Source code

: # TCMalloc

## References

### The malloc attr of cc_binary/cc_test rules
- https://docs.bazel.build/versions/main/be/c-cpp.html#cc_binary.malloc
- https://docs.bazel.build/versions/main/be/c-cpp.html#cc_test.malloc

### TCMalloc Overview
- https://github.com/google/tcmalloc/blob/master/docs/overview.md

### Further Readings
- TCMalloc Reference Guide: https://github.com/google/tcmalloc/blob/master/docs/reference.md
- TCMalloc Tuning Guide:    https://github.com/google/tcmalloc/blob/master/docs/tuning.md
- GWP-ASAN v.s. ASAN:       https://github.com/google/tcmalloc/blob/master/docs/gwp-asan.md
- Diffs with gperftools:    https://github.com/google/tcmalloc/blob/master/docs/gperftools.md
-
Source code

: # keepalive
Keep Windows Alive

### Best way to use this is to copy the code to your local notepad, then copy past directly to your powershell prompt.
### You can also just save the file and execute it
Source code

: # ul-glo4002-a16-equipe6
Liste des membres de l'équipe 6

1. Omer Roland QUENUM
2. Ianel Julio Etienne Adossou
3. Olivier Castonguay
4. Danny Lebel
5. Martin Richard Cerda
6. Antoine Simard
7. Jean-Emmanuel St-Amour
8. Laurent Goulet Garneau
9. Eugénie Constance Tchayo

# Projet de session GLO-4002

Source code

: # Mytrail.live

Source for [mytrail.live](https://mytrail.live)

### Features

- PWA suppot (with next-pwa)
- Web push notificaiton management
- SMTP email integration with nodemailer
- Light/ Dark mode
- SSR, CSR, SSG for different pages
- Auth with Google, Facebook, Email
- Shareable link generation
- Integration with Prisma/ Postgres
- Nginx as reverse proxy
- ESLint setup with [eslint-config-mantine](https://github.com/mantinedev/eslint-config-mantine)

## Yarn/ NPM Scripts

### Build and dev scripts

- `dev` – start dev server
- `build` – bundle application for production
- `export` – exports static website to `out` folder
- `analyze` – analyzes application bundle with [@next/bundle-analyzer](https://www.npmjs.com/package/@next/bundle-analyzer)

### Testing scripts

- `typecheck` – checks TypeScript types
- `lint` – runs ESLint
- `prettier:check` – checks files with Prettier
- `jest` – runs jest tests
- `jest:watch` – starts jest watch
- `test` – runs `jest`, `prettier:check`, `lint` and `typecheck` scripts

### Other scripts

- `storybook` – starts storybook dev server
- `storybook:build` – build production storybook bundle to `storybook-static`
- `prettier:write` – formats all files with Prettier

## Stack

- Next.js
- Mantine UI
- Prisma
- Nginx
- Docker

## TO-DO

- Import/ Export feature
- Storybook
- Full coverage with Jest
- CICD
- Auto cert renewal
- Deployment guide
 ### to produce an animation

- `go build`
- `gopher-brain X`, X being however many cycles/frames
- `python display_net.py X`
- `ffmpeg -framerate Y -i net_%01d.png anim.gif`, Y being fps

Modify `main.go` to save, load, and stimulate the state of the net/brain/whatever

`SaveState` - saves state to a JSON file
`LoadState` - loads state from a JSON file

§ Work order: Exactly as written, please transcribe the lines from the start of the records above to the line that holds "### TCMalloc Overview", both ends included.

§ Task answer:
Source code

: # TCMalloc

## References

### The malloc attr of cc_binary/cc_test rules
- https://docs.bazel.build/versions/main/be/c-cpp.html#cc_binary.malloc
- https://docs.bazel.build/versions/main/be/c-cpp.html#cc_test.malloc

### TCMalloc Overview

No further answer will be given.